I wasn't too worried about the tree skirt, since I think I can just cut out the center, which already had rust stains from the aforementioned red-and-green-rusted-Christmas-tree-holder of my childhood (so really, I wanted to do that anyway) and then add a little red felt where needed to turn it into a wrap-around tree skirt.

So I set to work on the rug with my "natural" disinfectants - Let's try some vinegar! That's not helping. Let's try some baking soda to absorb it! Hm, maybe I should've waited until the vinegar dried. Let's try to vacuum the baking soda up! But now it's some kind of weird paste that won't vacuum up. Let's look up some mildew remedies online!

J called rug places and carpet places and all of them said "We don't do that." They didn't even want us to bring the rug in to look at it. We were like "We will pay you money to fix our rug!" and they were like "Don't bother. We don't deal with mildew. We mil-don't." (Okay, they didn't say that last sentence. But I would have.) Hmmm...not the best sign.
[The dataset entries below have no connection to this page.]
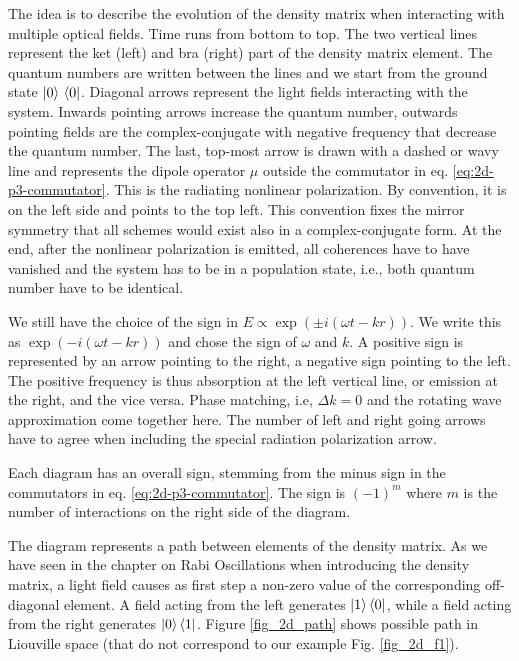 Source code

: The idea is to describe the evolution of the density matrix when interacting with multiple optical fields.
Time runs from bottom to top. The two vertical lines represent the ket (left) and bra (right) part of the density matrix element. The quantum numbers are written between the lines and we start from the ground state $\ket{0}\, \bra{0}$. Diagonal arrows represent the light fields interacting with the system. Inwards pointing arrows increase the quantum number, outwards pointing fields are the complex-conjugate with negative frequency that decrease the quantum number. The last, top-most arrow is drawn with a dashed or wavy line and represents the dipole operator $\mu$ outside the commutator in eq. \ref{eq:2d-p3-commutator}. This is the radiating nonlinear polarization. By convention, it is on the left side and points to the top left. This convention fixes the mirror symmetry that all schemes would exist also in a complex-conjugate form. At the end, after the nonlinear polarization is emitted, all coherences have to have vanished and the system has to be in a population state, i.e., both quantum number have to be identical.



We still have the choice of the sign in $E \propto \exp( \pm i (\omega t - k r) )$. We write this as  $\exp(- i (\omega t - k r) )$ and chose the sign of $\omega$ and $k$.
A positive sign is represented by an arrow pointing to the right, a negative sign pointing to the left. The positive frequency is thus absorption at the left vertical line, or emission at the right, and the vice versa. Phase matching, i.e, $\Delta k = 0$ and the rotating wave approximation come together here. The number of left and right going arrows have to agree when including the special radiation polarization arrow.

Each diagram has an overall sign, stemming from the minus sign in the commutators in eq. \ref{eq:2d-p3-commutator}. The sign is $(-1)^m$ where $m$ is the number of interactions on the right side of the diagram.

The diagram represents a path between elements of the density matrix. As we have seen in the chapter on Rabi Oscillations when introducing the density matrix, a light field causes as first step a non-zero value of the corresponding off-diagonal element. A field acting from the left generates $\ket{1} \bra{0}$, while a field acting from the right generates $\ket{0} \bra{1}$. Figure \ref{fig_2d_path} shows possible path in Liouville space (that do not correspond to our example Fig. \ref{fig_2d_f1}).

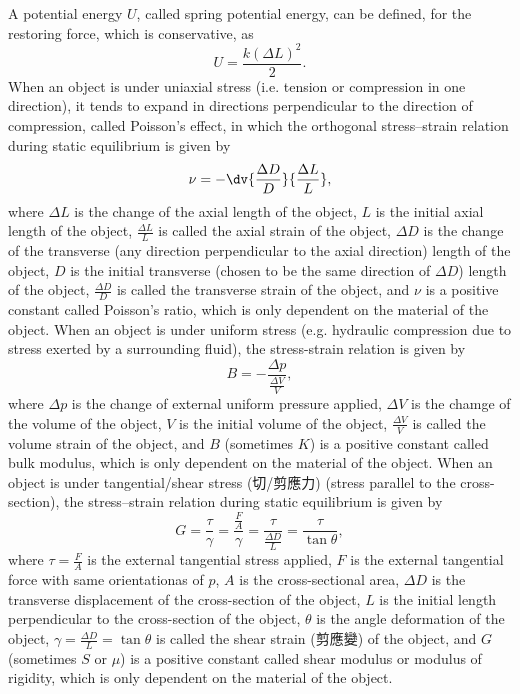 \documentclass[a4paper,12pt]{article}
\begin{document}
A potential energy $U$, called spring potential energy, can be defined, for the restoring force, which is conservative, as
\[U=\frac{k(\Delta L)^2}{2}.\]
When an object is under uniaxial stress (i.e. tension or compression in one direction), it tends to expand in directions perpendicular to the direction of compression, called Poisson's effect, in which the orthogonal stress–strain relation during static equilibrium is given by
\[\nu=-\dv{\frac{\Delta D}{D}}{\frac{\Delta L}{L}},\]
where $\Delta L$ is the change of the axial length of the object, $L$ is the initial axial length of the object, $\frac{\Delta L}{L}$ is called the axial strain of the object, $\Delta D$ is the change of the transverse (any direction perpendicular to the axial direction) length of the object, $D$ is the initial transverse (chosen to be the same direction of $\Delta D$) length of the object, $\frac{\Delta D}{D}$ is called the transverse strain of the object, and $\nu$ is a positive constant called Poisson's ratio, which is only dependent on the material of the object.
When an object is under uniform stress (e.g. hydraulic compression due to stress exerted by a surrounding fluid), the stress-strain relation is given by
\[B=-\frac{\Delta p}{\frac{\Delta V}{V}},\]
where $\Delta p$ is the change of external uniform pressure applied, $\Delta V$ is the chamge of the volume of the object, $V$ is the initial volume of the object, $\frac{\Delta V}{V}$ is called the volume strain of the object, and $B$ (sometimes $K$) is a positive constant called bulk modulus, which is only dependent on the material of the object.
When an object is under tangential/shear stress (切/剪應力) (stress parallel to the cross-section), the stress–strain relation during static equilibrium is given by
\[G=\frac{\tau}{\gamma}=\frac{\frac{F}{A}}{\gamma}=\frac{\tau}{\frac{\Delta D}{L}}=\frac{\tau}{\tan\theta},\]
where $\tau=\frac{F}{A}$ is the external tangential stress applied, $F$ is the external tangential force with same orientationas of $p$, $A$ is the cross-sectional area, $\Delta D$ is the transverse displacement of the cross-section of the object, $L$ is the initial length perpendicular to the cross-section of the object, $\theta$ is the angle deformation of the object, $\gamma=\frac{\Delta D}{L}=\tan\theta$ is called the shear strain (剪應變) of the object, and $G$ (sometimes $S$ or $\mu$) is a positive constant called shear modulus or modulus of rigidity, which is only dependent on the material of the object.
\end{document}
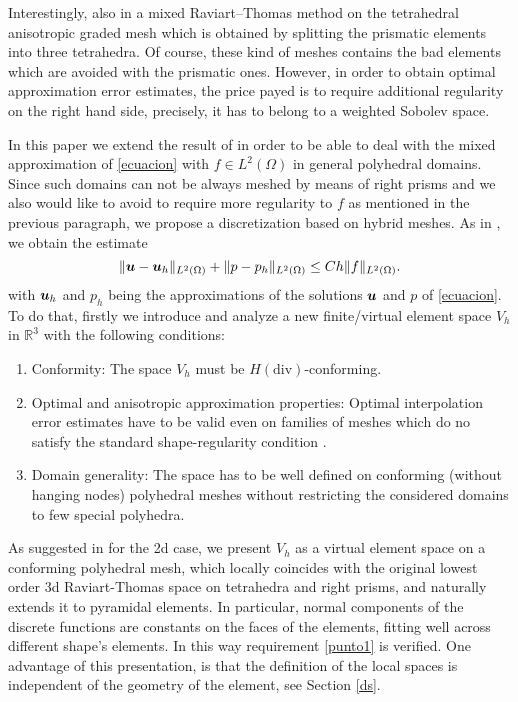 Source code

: Interestingly, also in \cite{FNP} a mixed Raviart--Thomas method on the tetrahedral anisotropic graded mesh which is obtained by splitting the prismatic elements into three tetrahedra. Of course, these kind of meshes contains the bad elements which are avoided with the prismatic ones. However, in order to obtain optimal approximation error estimates, the price payed is to require additional regularity on the right hand side, precisely, it has to belong to a weighted Sobolev space.


In this paper we extend the result of \cite{FNP} in order to be able to deal with the mixed approximation of \eqref{ecuacion} with $f\in L^2(\Omega)$ in general polyhedral domains. Since such domains can not be always meshed by means of right prisms and we also would like to avoid to require more regularity to $f$ as mentioned in the previous paragraph, we propose a discretization based on hybrid meshes. As in \cite{FNP}, we obtain the estimate
\begin{equation}\label{jl2: aim}
\|\boldsymbol{u}-\boldsymbol{u}_h\|_{L^2(\Omega)} + \|p-p_h\|_{L^2(\Omega)} \le Ch\|f\|_{L^2(\Omega)}.
\end{equation}
with $\boldsymbol{u}_h$ and $p_h$ being the approximations of the solutions $\boldsymbol{u}$ and $p$ of \eqref{ecuacion}. To do that, firstly we introduce and analyze a new finite/virtual element space $V_h$ in $\mathbb R^3$ with the following conditions:  
\begin{enumerate}
\item \label{punto1} Conformity: The space $V_h$ must be $H(\mbox{div})$-conforming.
\item \label{punto2} Optimal and anisotropic approximation properties: Optimal interpolation error estimates have to be valid even on families of meshes which do no satisfy the standard shape-regularity condition \cite{C}.
\item \label{punto3} Domain generality: The space has to be well defined on conforming (without hanging nodes) polyhedral meshes without restricting the considered domains to few special polyhedra. 
\end{enumerate}

As suggested in \cite{BFM} for the 2d case, we present $V_h$ as a virtual element space on a conforming polyhedral mesh, which locally coincides with the original lowest order 3d Raviart-Thomas space on tetrahedra and right prisms, and naturally extends it to pyramidal elements. In particular, normal components of the discrete functions are constants on the faces of the elements, fitting well across different shape's elements. In this way requirement \ref{punto1} is verified. One advantage of this presentation, is that the definition of the local spaces is independent of the geometry of the element, see Section \ref{ds}.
So after much online research the conclusion we have come to is that we need to kill the mildew. Sunlight is the best bet. So both the rug and the tree skirt have been sunbathing in the backyard embarassing number of days because the rug weighs roughly the amount of two obese elephants and I can't move it myself, like, can't even move one corner of it, and I've had a cold the last week and sick, pregnant me has zero energy. The next step is Borax. Borax is supposed to be some kind of "natural" cleaner, and apparently, according to the internets, it kills mildew - we are supposed to sprinkle it on and then vacuum it up a little bit later. Once we get it out of the yard (and de-grassified from the attempt I did make at moving it which ended up with it rolled off the table and chairs J had set it up on into the dead grass in our lawn) we will Borax it. Everything we've read online says we can't really do anything about the discoloration (which is dingier and worse than it looks in the photo), so once we are sure the mildew is dead, we will try to strategically place the rug to hide the mildew. Worse comes to worse, we take it to a rug restoration place and hope it doesn't cost an arm and a leg to cut off a foot of mildew-ed edge of the rug. I suggested trying to cut it myself and J said absolutely not. Hopefully our strategic placement plan works.

So that's how our hybrid Christmas tree has kept us in the holiday spirit all the way into January.
J's right - live trees, even hybrids, are trouble. Bah humbug.